Class Abbreviations

  • All Implemented Interfaces:
    Iterable<String>

    public class Abbreviations
    extends Object
    implements Iterable<String>
    Utility class for abbreviating (sub)structures. Using either self assigned structural motifs or pre-loading a common set a structure depiction can be made more concise with the use of abbreviations (sometimes called superatoms).

    Basic usage:

    
     Abbreviations abrv = new Abbreviations();
    
     // add some abbreviations, when overlapping (e.g. Me,Et,tBu) first one wins
     abrv.add("[Na+].[H-] NaH");
     abrv.add("*c1ccccc1 Ph");
     abrv.add("*C(C)(C)C tBu");
     abrv.add("*CC Et");
     abrv.add("*C Me");
    
     // maybe we don't want 'Me' in the depiction
     abrv.setEnabled("Me", false);
    
     // assign abbreviations with some filters
     int numAdded = abrv.apply(mol);
    
     // generate all but don't assign, need to be added manually
     // set/update the CDKConstants.CTAB_SGROUPS property of mol
     List<Sgroup> sgroups = abrv.generate(mol);
     

    Predefined sets of abbreviations can be loaded, the following are on the classpath.

    
     // https://www.github.com/openbabel/superatoms
     abrv.loadFromFile("obabel_superatoms.smi");
     
    See Also:
    CDKConstants.CTAB_SGROUPS, Sgroup
    Keywords:
    abbreviate, depict, superatom
    • Constructor Detail

      • Abbreviations

        public Abbreviations()
    • Method Detail

      • iterator

        public Iterator<String> iterator()
        Iterate over loaded abbreviations. Both enabled and disabled abbreviations are listed.
        Specified by:
        iterator in interface Iterable<String>
        Returns:
        the abbreviations labels (e.g. Ph, Et, Me, OAc, etc.)
      • isEnabled

        public boolean isEnabled​(String label)
        Check whether an abbreviation is enabled.
        Parameters:
        label - is enabled
        Returns:
        the label is enabled
      • setEnabled

        public boolean setEnabled​(String label,
                                  boolean enabled)
        Set whether an abbreviation is enabled or disabled.
        Parameters:
        label - the label (e.g.

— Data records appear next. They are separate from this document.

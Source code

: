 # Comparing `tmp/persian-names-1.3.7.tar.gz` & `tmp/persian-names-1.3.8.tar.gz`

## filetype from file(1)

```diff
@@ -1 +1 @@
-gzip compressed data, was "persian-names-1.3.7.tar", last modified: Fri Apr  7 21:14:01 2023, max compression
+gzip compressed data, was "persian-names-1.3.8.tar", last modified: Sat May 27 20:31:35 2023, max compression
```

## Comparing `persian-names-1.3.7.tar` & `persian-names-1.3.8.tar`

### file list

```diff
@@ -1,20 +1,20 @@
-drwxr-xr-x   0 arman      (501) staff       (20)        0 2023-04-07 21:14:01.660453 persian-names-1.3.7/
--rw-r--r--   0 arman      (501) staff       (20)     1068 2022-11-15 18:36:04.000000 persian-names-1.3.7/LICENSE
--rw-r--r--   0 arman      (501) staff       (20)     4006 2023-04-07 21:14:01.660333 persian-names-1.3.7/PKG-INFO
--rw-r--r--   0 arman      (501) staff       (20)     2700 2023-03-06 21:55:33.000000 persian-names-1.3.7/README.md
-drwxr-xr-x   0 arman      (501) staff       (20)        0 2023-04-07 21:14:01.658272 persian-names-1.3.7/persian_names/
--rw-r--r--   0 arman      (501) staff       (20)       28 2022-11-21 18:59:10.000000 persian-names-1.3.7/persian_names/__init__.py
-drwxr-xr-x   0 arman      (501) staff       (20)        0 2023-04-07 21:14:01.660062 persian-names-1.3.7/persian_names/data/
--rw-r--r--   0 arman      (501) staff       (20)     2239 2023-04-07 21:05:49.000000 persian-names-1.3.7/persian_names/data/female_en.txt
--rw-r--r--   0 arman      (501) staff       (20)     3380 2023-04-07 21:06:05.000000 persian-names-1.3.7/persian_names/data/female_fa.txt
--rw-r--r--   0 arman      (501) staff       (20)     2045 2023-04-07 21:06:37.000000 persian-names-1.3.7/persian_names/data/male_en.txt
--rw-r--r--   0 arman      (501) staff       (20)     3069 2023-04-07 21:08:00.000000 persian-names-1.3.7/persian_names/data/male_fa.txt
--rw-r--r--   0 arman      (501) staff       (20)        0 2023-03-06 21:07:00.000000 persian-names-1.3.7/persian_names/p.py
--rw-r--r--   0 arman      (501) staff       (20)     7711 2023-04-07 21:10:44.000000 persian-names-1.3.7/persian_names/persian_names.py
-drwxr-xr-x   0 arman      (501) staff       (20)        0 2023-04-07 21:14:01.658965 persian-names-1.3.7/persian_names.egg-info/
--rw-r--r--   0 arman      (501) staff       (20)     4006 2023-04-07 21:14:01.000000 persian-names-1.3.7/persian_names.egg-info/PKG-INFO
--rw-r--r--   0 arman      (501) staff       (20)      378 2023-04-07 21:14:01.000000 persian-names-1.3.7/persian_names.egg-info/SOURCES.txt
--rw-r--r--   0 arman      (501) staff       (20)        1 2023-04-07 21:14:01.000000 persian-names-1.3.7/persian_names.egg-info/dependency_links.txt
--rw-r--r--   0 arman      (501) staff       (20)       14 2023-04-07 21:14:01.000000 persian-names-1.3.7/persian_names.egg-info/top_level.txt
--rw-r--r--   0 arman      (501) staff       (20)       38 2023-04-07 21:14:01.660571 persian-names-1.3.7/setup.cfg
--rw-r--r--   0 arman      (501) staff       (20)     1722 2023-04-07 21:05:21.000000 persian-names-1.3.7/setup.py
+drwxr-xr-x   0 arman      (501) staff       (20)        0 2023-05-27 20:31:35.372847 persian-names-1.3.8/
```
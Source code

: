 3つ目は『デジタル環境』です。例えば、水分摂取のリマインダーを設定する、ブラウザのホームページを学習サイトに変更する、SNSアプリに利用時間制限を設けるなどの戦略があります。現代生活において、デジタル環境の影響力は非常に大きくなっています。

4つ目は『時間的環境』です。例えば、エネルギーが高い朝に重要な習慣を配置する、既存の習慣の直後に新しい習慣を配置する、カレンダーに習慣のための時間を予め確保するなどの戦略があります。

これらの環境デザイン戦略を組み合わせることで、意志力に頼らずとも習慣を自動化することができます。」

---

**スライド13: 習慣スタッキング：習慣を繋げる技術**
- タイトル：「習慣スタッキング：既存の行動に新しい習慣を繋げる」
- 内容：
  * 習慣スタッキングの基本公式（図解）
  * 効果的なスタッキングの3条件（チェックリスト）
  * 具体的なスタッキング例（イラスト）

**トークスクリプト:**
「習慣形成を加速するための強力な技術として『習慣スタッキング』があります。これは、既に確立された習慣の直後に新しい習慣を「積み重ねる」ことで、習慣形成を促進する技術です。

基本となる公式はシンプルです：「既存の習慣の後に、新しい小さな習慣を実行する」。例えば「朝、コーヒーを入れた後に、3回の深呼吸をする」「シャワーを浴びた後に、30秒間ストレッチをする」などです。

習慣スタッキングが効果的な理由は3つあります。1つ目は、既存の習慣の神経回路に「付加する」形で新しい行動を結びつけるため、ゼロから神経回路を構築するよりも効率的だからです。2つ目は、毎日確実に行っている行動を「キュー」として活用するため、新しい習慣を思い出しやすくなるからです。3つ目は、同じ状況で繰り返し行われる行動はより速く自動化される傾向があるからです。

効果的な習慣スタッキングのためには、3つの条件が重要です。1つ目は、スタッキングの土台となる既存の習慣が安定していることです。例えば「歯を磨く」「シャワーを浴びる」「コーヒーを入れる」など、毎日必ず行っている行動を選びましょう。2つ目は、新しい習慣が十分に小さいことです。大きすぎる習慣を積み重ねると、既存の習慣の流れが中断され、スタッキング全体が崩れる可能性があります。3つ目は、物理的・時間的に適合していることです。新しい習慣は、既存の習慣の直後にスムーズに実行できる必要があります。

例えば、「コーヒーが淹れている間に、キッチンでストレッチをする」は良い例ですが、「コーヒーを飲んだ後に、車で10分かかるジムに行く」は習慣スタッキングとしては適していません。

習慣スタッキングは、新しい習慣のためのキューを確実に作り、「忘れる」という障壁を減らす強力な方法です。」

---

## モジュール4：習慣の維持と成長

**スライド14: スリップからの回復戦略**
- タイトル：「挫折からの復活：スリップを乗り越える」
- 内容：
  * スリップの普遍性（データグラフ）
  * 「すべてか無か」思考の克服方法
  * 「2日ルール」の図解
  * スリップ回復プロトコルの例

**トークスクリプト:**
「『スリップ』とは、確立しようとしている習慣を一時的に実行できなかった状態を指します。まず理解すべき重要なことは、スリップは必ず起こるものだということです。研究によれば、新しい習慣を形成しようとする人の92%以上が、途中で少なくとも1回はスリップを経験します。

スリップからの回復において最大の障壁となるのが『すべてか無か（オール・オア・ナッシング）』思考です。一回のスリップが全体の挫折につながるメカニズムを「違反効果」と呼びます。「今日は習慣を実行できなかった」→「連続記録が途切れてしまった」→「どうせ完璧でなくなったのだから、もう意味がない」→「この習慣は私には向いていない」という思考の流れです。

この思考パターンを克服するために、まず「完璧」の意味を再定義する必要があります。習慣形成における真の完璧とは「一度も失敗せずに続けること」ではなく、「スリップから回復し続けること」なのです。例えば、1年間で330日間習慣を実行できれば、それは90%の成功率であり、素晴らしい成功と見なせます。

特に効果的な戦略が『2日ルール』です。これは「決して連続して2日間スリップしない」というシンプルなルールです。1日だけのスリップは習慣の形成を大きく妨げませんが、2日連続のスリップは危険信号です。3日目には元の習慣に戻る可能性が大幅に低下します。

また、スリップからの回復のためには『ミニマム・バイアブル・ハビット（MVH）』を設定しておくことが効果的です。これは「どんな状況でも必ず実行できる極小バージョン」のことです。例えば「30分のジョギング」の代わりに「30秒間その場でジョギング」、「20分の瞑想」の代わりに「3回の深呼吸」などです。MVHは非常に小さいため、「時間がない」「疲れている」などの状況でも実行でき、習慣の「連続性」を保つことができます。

Ph, Et, Me, OAc, etc.)
        enabled - flag the label as enabled or disabled
        Returns:
        the label state was modified
      • with

        public Abbreviations with​(Abbreviations.Option option)
        Convenience method to enable an option.
        Parameters:
        option - the option to enable.
        Returns:
        self, for chaining
      • without

        public Abbreviations without​(Abbreviations.Option option)
        Convenience method to disable an option.
        Parameters:
        option - the option to enable.
        Returns:
        self, for chaining
      • setContractOnHetero

        public void setContractOnHetero​(boolean val)
        Set whether abbreviations should be further contracted when they are connected to a heteroatom, for example -NH-Boc becomes -NHBoc. By default this option is enabled.
        Parameters:
        val - on/off
      • setContractToSingleLabel

        public void setContractToSingleLabel​(boolean val)
      • generate

        public List<Sgroup> generate​(IAtomContainer mol)
        Find all enabled abbreviations in the provided molecule. They are not added to the existing Sgroups and may need filtering.
        Parameters:
        mol - molecule
        Returns:
        list of new abbreviation Sgroups
      • generate

        public List<Sgroup> generate​(IAtomContainer mol,
                                     Map<IAtom,​Integer> atomSets)
        Find all enabled abbreviations in the provided molecule. They are not added to the existing Sgroups and may need filtering.
        Parameters:
        mol - molecule
        atomSets - mark atoms are belong to a set, sets can not be split in an abbreviation
        Returns:
        list of new abbreviation Sgroups
      • apply

        public int apply​(IAtomContainer mol)
        Generates and assigns abbreviations to a molecule. Abbreviations are first generated with generate(org.openscience.cdk.interfaces.IAtomContainer) and then applied to the molecule if it is reasonable to do so. Currently, we count the number of ring/chain atoms in/out of the contraction. If there are more atoms contracted than not it is not applied.
        Parameters:
        mol - molecule
        Returns:
        number of new abbreviations
        See Also:
        generate(IAtomContainer, Map)
      • apply

        public int apply​(IAtomContainer mol,
                         Map<IAtom,​Integer> atomSets)
        Generates and assigns abbreviations to a molecule. Abbreviations are first generated with generate(org.openscience.cdk.interfaces.IAtomContainer) and then applied to the molecule if it is reasonable to do so. Currently, we count the number of ring/chain atoms in/out of the contraction. If there are more atoms contracted than not it is not applied.
        Parameters:
        mol - molecule
        atomSets - atoms, keep these atoms together
        Returns:
        number of new abbreviations
        See Also:
        generate(IAtomContainer, Map)
      • add

        public boolean add​(String line)
                    throws InvalidSmilesException
        Convenience method to add an abbreviation from a SMILES string.
        Parameters:
        line - the smiles to add with a title (the label)
        Returns:
        the abbreviation was added, will be false if no title supplied
        Throws:
        InvalidSmilesException - the SMILES was not valid
      • add

        public boolean add​(IAtomContainer mol,
                           String label)
        Add an abbreviation to the factory. Abbreviations can be of various flavour based on the number of attachments:

        Detached - zero attachments, the abbreviation covers the whole structure (e.g. THF) Terminal - one attachment, covers substituents (e.g. Ph for Phenyl) Linker - [NOT SUPPORTED YET] two attachments, covers long repeated chains (e.g. PEG4)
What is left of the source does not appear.